> [Work instruction]
Only lines holding "loudness" are needed; copy each of them from the data below.

* * * * * * *

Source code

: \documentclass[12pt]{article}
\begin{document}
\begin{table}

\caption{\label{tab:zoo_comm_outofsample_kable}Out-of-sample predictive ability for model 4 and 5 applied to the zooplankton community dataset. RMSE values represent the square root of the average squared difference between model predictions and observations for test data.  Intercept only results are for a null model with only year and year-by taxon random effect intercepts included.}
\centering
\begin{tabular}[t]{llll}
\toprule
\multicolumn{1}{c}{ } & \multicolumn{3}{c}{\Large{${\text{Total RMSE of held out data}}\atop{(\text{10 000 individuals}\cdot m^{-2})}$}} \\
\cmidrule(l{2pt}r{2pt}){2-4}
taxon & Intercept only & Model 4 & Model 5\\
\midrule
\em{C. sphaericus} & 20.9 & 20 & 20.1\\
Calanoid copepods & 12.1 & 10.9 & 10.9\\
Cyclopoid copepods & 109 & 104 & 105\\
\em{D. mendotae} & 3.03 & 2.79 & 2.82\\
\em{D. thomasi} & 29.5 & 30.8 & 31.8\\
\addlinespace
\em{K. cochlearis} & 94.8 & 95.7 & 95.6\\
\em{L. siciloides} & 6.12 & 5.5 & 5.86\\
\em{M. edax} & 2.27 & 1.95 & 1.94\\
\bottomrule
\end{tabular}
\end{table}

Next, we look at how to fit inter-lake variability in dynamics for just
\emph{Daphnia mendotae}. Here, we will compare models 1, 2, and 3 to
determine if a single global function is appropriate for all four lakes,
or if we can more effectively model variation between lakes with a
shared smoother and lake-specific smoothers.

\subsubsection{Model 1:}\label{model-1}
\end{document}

* * * * * * *

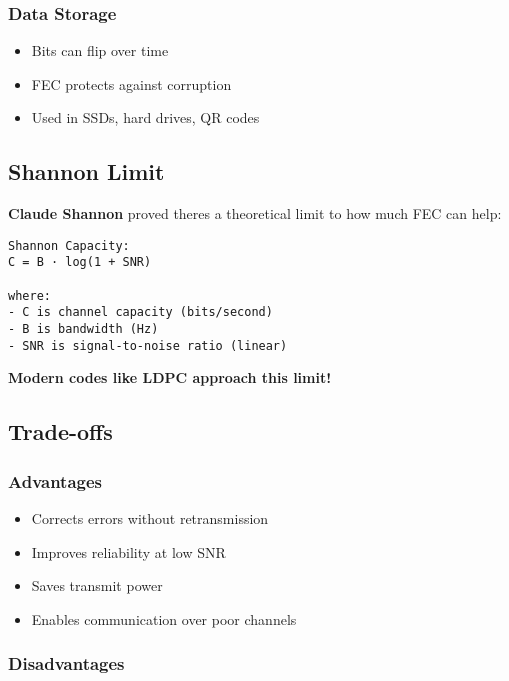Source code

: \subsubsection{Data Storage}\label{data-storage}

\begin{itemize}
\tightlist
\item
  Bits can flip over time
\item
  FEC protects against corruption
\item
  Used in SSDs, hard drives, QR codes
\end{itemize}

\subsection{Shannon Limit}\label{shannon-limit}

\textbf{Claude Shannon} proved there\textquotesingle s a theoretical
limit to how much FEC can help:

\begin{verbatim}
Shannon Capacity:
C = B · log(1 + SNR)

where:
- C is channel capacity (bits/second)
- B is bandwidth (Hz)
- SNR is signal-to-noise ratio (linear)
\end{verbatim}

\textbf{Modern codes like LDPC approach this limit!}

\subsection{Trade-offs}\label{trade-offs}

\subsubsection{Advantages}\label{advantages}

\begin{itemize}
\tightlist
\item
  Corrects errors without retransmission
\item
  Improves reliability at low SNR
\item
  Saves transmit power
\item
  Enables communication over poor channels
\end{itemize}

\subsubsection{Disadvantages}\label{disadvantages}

* * * * * * *

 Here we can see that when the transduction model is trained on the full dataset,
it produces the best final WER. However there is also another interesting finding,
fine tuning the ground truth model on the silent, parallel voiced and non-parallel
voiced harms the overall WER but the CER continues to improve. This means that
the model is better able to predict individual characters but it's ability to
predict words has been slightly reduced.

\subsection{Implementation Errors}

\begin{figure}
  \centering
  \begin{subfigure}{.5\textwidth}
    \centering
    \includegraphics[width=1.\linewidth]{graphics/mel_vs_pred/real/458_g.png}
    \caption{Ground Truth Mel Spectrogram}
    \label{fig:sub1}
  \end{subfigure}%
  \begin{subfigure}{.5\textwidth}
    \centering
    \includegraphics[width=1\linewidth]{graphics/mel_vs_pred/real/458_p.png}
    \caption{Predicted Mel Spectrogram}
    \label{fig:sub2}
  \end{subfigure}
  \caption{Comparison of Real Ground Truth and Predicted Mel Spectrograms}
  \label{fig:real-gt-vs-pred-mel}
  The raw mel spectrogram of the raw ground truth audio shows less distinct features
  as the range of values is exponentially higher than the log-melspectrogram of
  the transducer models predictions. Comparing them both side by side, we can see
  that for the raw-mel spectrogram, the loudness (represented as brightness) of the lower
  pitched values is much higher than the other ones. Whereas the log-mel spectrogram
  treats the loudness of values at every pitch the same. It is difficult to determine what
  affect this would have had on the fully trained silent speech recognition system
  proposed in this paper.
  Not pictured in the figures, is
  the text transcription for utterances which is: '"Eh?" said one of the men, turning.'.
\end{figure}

* * * * * * *

> [Answer to this problem]
  that for the raw-mel spectrogram, the loudness (represented as brightness) of the lower
  treats the loudness of values at every pitch the same. It is difficult to determine what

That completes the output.